Really neat stuff though. Definitely a nice tool. You’ll have to make a nice coaster with it.
Also, I’ve only ever seen smooth track done with cylinders. That first image showing square rails makes this even more impressive. Bumps are a thing of the past.
I was one of those people in the early days, not the first, but I got in there sooner rather than later. My first coaster, “Goldfinch” was made with the rotate tool and copying bricks onto the rotated pieces. My second and third coasters were made the same way. Although I wasn’t in the beginning, I have been an innovator in the coaster community for a long time. I don’t think any of the things I made are “cheating” because I put in a lot of work to get my tools to work. I don’t think that people who use them are cheaters, either. I do, however, firmly believe that making these higher-level tools are cheating people out of the experiences that you and I had: sweating over each brick to get it aligned properly.
On the flip side, with tools that are intuitive, people can focus less on the “how to build a coaster” and more on the “what the coaster looks and feels like.” Artistic people who don’t have the patience to sweat over each brick can now work on the greater picture, and overall quality will increase dramatically because less effort is spent for a given quality of coaster, so more effort can be spent making it look, feel, and function good. A big part of that is that (eventually) this tool will provide non-linear editing paradigms. Before cmdutl, it was extremely difficult to create a roller coaster, change something in the middle, and then hook the rest of the coaster back up to it. Typically, when you make a mistake in the middle, everything past it would get deleted and re-built. That takes a lot of time and effort. With non-linear editing paradigms, it will make re-visiting parts of the coaster a lot easier, improving quality.
Here’s a little tidbit: the cylinders being smooth are an illusion. CylinderMeshes don’t change the collision shape, so above that round cylinderyness is actually a block just like the one in the top picture. Over the past 5 years there have been many so-called “autosmooth” tools with varying degrees of actually smoothing the track. Some didn’t bother with rotating the bricks to match the track, others did. The particular tool used to generate the track in the pictures uses the same code, and the round rails are rotated just like the square ones are.

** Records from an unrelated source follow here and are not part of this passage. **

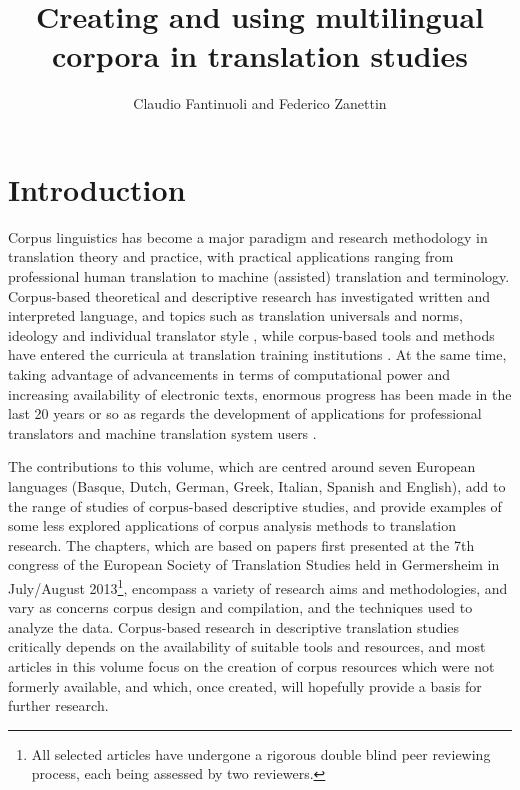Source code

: \documentclass[output=paper]{LSP/langsci}
\author{Claudio Fantinuoli and Federico Zanettin}
\title{Creating and using multilingual corpora in translation studies}
\begin{document}
\section{Introduction}
Corpus linguistics has become a major paradigm and research methodology in translation theory and practice, with practical applications ranging from professional human translation to machine (assisted) translation and terminology. Corpus-based theoretical and descriptive research has investigated written and interpreted language, and topics such as translation universals and norms, ideology and individual translator style \citep{Laviosa2002, Olohan2004, Zanettin2012}, while corpus-based tools and methods have entered the curricula at translation training institutions \citep{Zanettin2003, Beeby2009}. At the same time, taking advantage of advancements in terms of computational power and increasing availability of electronic texts, enormous progress has been made in the last 20 years or so as regards the development of applications for professional translators and machine translation system users \citep{Coehn2009, Brunette2013}.

The contributions to this volume, which are centred around seven European languages (Basque, Dutch, German, Greek, Italian, Spanish and English), add to the range of studies of corpus-based descriptive studies, and provide examples of some less explored applications of corpus analysis methods to translation research. The chapters, which are based on papers first presented at the 7th congress of the European Society of Translation Studies held in Germersheim in July/August 2013\footnote{All selected articles have undergone a rigorous double blind peer reviewing process, each being assessed by two reviewers.},  encompass a variety of research aims and methodologies, and vary as concerns corpus design and compilation, and the techniques used to analyze the data. Corpus-based research in descriptive translation studies critically depends on the availability of suitable tools and resources, and most articles in this volume focus on the creation of corpus resources which were not formerly available, and which, once created, will hopefully provide a basis for further research. 
\end{document}
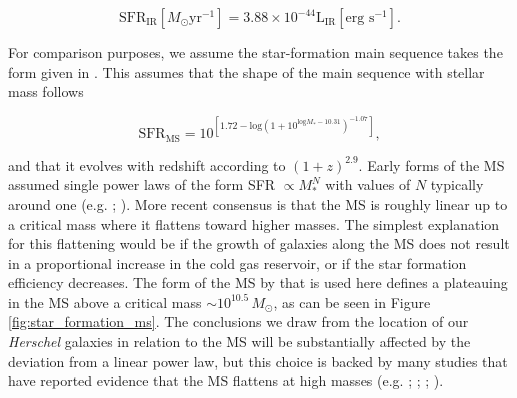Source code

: \begin{equation}
	\textrm{SFR}_{\textrm{IR}} [M_\odot\textrm{yr}^{-1}] = 3.88\times10^{-44}\textrm{L}_{\textrm{IR}} [\textrm{erg s}^{-1}].
	\label{eq:LIR_SFR_calibration}
\end{equation}

For comparison purposes, we assume the star-formation main sequence takes the form given in \citealt{Scoville_2017}. This assumes that the shape of the main sequence with stellar mass follows 

\begin{equation}
	\textrm{SFR}_{\textrm{MS}} = 10^{[1.72-\textrm{log}(1+10^{\textrm{log}M_*-10.31})^{-1.07}]},
	\label{eq:scoville_ms}
\end{equation}

\noindent and that it evolves with redshift according to $(1+z)^{2.9}$. Early forms of the MS assumed single power laws of the form SFR $\propto M_*^N$ with values of $N$ typically around one (e.g. \citealt{Daddi_2007}; \citealt{Elbaz_2007}). More recent consensus is that the MS is roughly linear up to a critical mass where it flattens toward higher masses. The simplest explanation for this flattening would be if the growth of galaxies along the MS does not result in a proportional increase in the cold gas reservoir, or if the star formation efficiency decreases. The form of the MS by \citealt{Scoville_2017} that is used here defines a plateauing in the MS above a critical mass $\sim 10^{10.5}\,M_\odot$, as can be seen in Figure \ref{fig:star_formation_ms}. The conclusions we draw from the location of our \textit{Herschel} galaxies in relation to the MS will be substantially affected by the deviation from a linear power law, but this choice is backed by many studies that have reported evidence that the MS flattens at high masses (e.g. \citealt{Magnelli_2014}; \citealt{Whitaker_2014}; \citealt{Schreiber_2015}; \citealt{Tomczak_2016}).

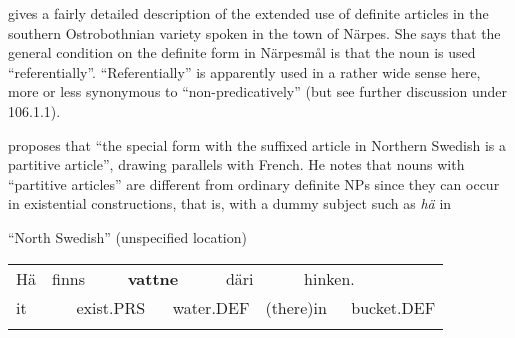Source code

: \begin{styleBodytextC}
\citet{Nikula1997} gives a fairly detailed description of the extended use of definite articles in the southern Ostrobothnian variety spoken in the town of Närpes. She says that the general condition on the definite form in Närpesmål is that the noun is used “referentially”. “Referentially” is apparently used in a rather wide sense here, more or less synonymous to “non-predicatively” (but see further discussion under 106.1.1). 

\end{styleBodytextC}

\begin{styleBodytextC}
\citet[50]{Delsing1993} proposes that “the special form with the suffixed article in Northern Swedish is a partitive article”, drawing parallels with French. He notes that nouns with “partitive articles” are different from ordinary definite NPs since they can occur in existential constructions, that is, with a dummy subject such as \textit{hä} in 

\end{styleBodytextC}

\begin{listWWNumileveli}
\item 

\begin{styleExample}
“North Swedish” (unspecified location)

\end{styleExample}

\end{listWWNumileveli}

\begin{tabular}{llllllllll}
\lsptoprule
Hä & \multicolumn{2}{l}{finns

} & \multicolumn{2}{l}{{\bfseries vattne}

} & \multicolumn{2}{l}{däri

} & \multicolumn{2}{l}{hinken.

} & \\
\multicolumn{2}{l}{it

} & \multicolumn{2}{l}{exist.PRS

} & \multicolumn{2}{l}{water.DEF

} & \multicolumn{2}{l}{(there)in

} & \multicolumn{2}{l}{bucket.DEF

}\\
\lspbottomrule
\end{tabular}

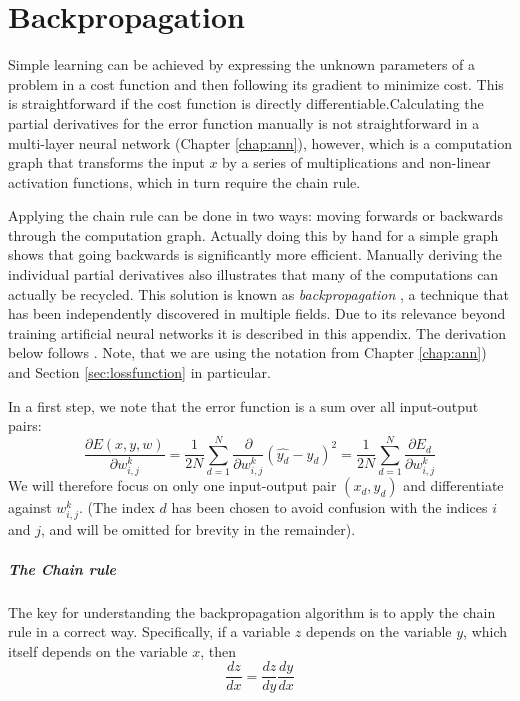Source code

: \chapter{Backpropagation}\label{ch:backpropagation}
\label{sec:backpropagation}

Simple learning can be achieved by expressing the unknown parameters of a problem in a cost function and then following its gradient to minimize cost. This is straightforward if the cost function is directly differentiable.Calculating the partial derivatives for the error function manually is not straightforward in a multi-layer neural network (Chapter \ref{chap:ann}), however, which is a computation graph that transforms the input $x$ by a series of multiplications and non-linear activation functions, which in turn require the chain rule.

Applying the chain rule can be done in two ways: moving forwards or backwards through the computation graph. Actually doing this by hand for a simple graph shows that going backwards is significantly more efficient. Manually deriving the individual partial derivatives also illustrates that many of the computations can actually be recycled. This solution is known as \textsl{backpropagation} \cite{werbos1990backpropagation}, a technique that has been independently discovered in multiple fields. Due to its relevance beyond training artificial neural networks it is described in this appendix. The derivation below follows \cite{backpropagation}. Note, that we are using the notation from Chapter \ref{chap:ann}) and Section \ref{sec:lossfunction} in particular. 

In a first step, we note that the error function is a sum over all input-output pairs:
\begin{equation}
\frac{\partial E(x,y,w)}{\partial w_{i,j}^k}=\frac{1}{2N}\sum^N_{d=1}\frac{\partial}{\partial w_{i,j}^k}(\hat{y_d}-y_d)^2=\frac{1}{2N}\sum_{d=1}^N\frac{\partial E_d}{\partial w_{i,j}^k}
\end{equation}
We will therefore focus on only one input-output pair $(x_d,y_d)$ and differentiate against $w_{i,j}^k$. (The index $d$ has been chosen to avoid confusion with the indices $i$ and $j$, and will be omitted for brevity in the remainder).

\paragraph{The Chain rule} The key for understanding the backpropagation algorithm is to apply the chain rule in a correct way. Specifically, if a variable $z$ depends on the variable $y$, which itself depends on the variable $x$, then
\begin{equation}
\frac{dz}{dx}=\frac{dz}{dy}\frac{dy}{dx}
\end{equation}

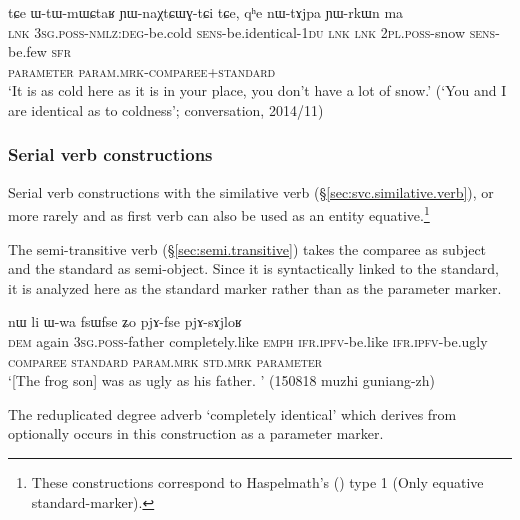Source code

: \begin{exe}
\ex \label{ex:WtWmWCtaR.YWnaXtCWGtCi}
\glll tɕe ɯ-tɯ-mɯɕtaʁ ɲɯ-naχtɕɯɣ-tɕi tɕe, qʰe nɯ-tɤjpa ɲɯ-rkɯn ma\\
\textsc{lnk} \textsc{3sg}.\textsc{poss}-\textsc{nmlz}:\textsc{deg}-be.cold \textsc{sens}-be.identical-\textsc{1du} \textsc{lnk} \textsc{lnk} \textsc{2pl}.\textsc{poss}-snow \textsc{sens}-be.few \textsc{sfr}\\
{ } \textsc{parameter} \textsc{param}.\textsc{mrk}-\textsc{comparee+standard}\\
\glt `It is as cold here as it is in your place, you don't have a lot of snow.' (`You and I are identical as to coldness'; conversation, 2014/11)
\end{exe}
%
\subsubsection{Serial verb constructions} \label{sec:svc.equative}
Serial verb constructions with the similative verb  (§\ref{sec:svc.similative.verb}), or more rarely   and  as first verb can also be used as an entity equative.\footnote{These constructions correspond to  Haspelmath's (\citeyear{haspelmath17equative}) type 1 (Only equative standard-marker). }


The semi-transitive verb  (§\ref{sec:semi.transitive})  takes the comparee as subject and the standard as semi-object. Since it is syntactically linked to the standard, it is analyzed here as the standard marker rather than as the parameter marker. 
  
\begin{exe}
\ex \label{ex:pjAfse.pjAsAjloR}
\glll nɯ li ɯ-wa fsɯfse ʑo pjɤ-fse pjɤ-sɤjloʁ \\
\textsc{dem} again \textsc{3sg}.\textsc{poss}-father completely.like \textsc{emph} \textsc{ifr}.\textsc{ipfv}-be.like \textsc{ifr}.\textsc{ipfv}-be.ugly \\
\textsc{comparee} { } \textsc{standard} \textsc{param}.\textsc{mrk} { } \textsc{std}.\textsc{mrk} \textsc{parameter} \\
\glt `[The frog son] was as ugly as his father. ' (150818 muzhi guniang-zh)
\end{exe}

The reduplicated degree adverb  `completely identical' which derives from  optionally occurs in this construction as a parameter marker.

As for the math, I used the idea of frenet-serret formulas to create CFrames from scratch along the curve (which, after looking at them, I completely and wholly understand CFrames). I then take the difference in CFrame from the one generated on the curve to the one on the control points and linearly interpolate the rotation from point to point. It’s not perfect, and in some cases it does weird things, but overall is a good and cheap way of doing it.
It isn’t.This has been something I’ve wanted to do for a long time. The new physics have played no part, however miniscule , in making this tool happen.
Some fun facts: when the new physics get implemented, most roller coasters will break. Why? They rely on the imprecision of hinges as couplers. Most coasters use balls hinged to each other as the linkages, while very few use couplers that have hinges in all 3 dimensions required to work with the new, stronger hinges.
Hopefully the new physics will be sufficiently faster to mitigate the extra hinged pieces required to make coaster couplers from then on out.
It depends. I plan on making it into a coaster building game ala ice128 and defaultio. In that sense, it’s free. The short-term plan for the plugin is to keep it under wraps.